Scan the following material for the string "selectors" and copy each line in which it appears.

***** Information shown *****

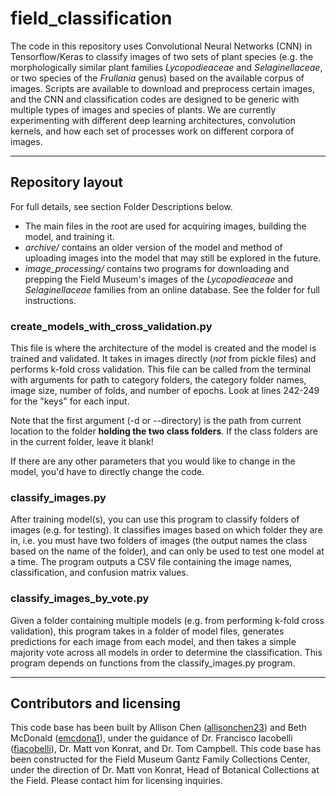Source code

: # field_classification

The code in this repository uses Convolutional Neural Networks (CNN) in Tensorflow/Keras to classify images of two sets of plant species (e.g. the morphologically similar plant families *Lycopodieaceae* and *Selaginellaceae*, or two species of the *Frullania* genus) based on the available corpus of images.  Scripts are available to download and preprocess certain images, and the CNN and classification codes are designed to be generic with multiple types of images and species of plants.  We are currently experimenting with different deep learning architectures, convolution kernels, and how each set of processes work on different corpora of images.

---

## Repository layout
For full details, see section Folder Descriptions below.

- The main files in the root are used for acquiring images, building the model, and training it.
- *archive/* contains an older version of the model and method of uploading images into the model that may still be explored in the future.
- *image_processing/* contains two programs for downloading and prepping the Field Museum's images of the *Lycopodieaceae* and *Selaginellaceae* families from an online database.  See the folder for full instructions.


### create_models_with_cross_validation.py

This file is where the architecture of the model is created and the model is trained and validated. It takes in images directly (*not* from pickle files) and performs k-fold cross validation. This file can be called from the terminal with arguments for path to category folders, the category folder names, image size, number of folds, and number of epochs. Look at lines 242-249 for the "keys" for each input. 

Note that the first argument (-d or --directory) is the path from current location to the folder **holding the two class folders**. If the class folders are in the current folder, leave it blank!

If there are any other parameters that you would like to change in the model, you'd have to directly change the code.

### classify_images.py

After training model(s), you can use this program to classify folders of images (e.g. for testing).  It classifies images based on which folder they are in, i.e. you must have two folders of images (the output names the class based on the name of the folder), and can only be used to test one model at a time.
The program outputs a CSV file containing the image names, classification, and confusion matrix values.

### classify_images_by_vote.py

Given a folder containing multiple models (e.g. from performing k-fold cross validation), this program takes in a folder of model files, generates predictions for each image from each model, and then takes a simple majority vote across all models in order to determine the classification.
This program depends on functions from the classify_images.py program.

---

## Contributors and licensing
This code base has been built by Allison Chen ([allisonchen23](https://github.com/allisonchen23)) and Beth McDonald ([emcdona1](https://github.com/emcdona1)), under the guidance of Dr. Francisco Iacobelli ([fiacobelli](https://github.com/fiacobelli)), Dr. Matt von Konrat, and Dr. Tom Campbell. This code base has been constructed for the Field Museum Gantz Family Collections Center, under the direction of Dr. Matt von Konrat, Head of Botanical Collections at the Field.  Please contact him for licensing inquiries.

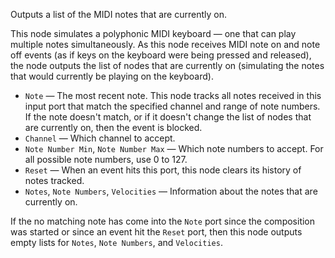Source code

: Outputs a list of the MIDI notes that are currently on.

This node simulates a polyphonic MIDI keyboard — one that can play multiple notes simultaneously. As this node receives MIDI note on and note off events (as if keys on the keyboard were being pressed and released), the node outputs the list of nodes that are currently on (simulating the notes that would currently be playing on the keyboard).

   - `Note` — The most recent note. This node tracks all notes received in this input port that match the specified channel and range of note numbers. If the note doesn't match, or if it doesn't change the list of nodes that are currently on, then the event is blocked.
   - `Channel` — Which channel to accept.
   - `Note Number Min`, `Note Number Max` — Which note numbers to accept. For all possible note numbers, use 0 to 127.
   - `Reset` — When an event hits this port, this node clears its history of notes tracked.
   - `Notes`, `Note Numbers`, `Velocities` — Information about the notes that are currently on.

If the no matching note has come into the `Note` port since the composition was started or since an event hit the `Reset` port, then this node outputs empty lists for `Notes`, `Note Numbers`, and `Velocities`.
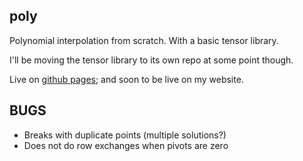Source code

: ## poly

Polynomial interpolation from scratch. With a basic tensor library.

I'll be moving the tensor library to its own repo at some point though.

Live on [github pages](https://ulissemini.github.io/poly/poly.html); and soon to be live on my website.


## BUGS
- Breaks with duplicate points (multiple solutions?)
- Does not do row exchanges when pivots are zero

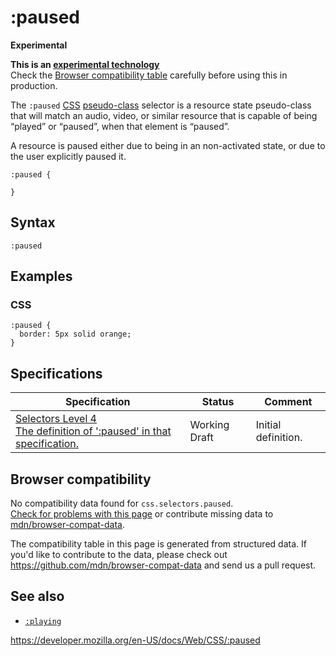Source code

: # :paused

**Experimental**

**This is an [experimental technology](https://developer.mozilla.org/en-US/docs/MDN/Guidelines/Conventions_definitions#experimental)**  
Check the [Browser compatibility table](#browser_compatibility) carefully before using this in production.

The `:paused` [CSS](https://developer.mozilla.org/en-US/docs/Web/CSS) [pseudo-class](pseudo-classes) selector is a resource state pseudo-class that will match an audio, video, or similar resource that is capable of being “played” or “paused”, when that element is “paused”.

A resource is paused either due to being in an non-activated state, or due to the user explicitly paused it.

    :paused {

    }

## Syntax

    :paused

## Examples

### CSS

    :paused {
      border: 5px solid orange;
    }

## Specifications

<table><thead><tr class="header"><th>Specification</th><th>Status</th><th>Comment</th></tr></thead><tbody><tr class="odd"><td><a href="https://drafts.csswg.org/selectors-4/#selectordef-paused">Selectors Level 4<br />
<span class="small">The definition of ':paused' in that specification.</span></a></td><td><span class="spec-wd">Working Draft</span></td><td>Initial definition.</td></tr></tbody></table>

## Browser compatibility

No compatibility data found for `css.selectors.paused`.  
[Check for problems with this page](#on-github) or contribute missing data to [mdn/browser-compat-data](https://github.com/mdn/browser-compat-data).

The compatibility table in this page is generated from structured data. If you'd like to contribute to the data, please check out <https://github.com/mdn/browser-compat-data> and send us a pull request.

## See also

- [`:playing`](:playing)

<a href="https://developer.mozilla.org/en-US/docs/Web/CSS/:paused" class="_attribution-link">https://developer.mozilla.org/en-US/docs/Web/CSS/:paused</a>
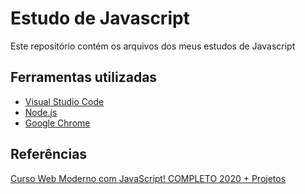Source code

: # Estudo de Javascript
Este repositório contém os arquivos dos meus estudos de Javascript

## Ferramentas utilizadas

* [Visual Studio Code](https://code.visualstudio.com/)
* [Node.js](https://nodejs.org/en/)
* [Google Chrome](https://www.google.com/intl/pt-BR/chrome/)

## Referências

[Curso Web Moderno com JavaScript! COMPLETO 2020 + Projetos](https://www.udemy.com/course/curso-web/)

*****

▶ **The answer**
<table><thead><tr class="header"><th>Specification</th><th>Status</th><th>Comment</th></tr></thead><tbody><tr class="odd"><td><a href="https://drafts.csswg.org/selectors-4/#selectordef-paused">Selectors Level 4<br />
No compatibility data found for `css.selectors.paused`.  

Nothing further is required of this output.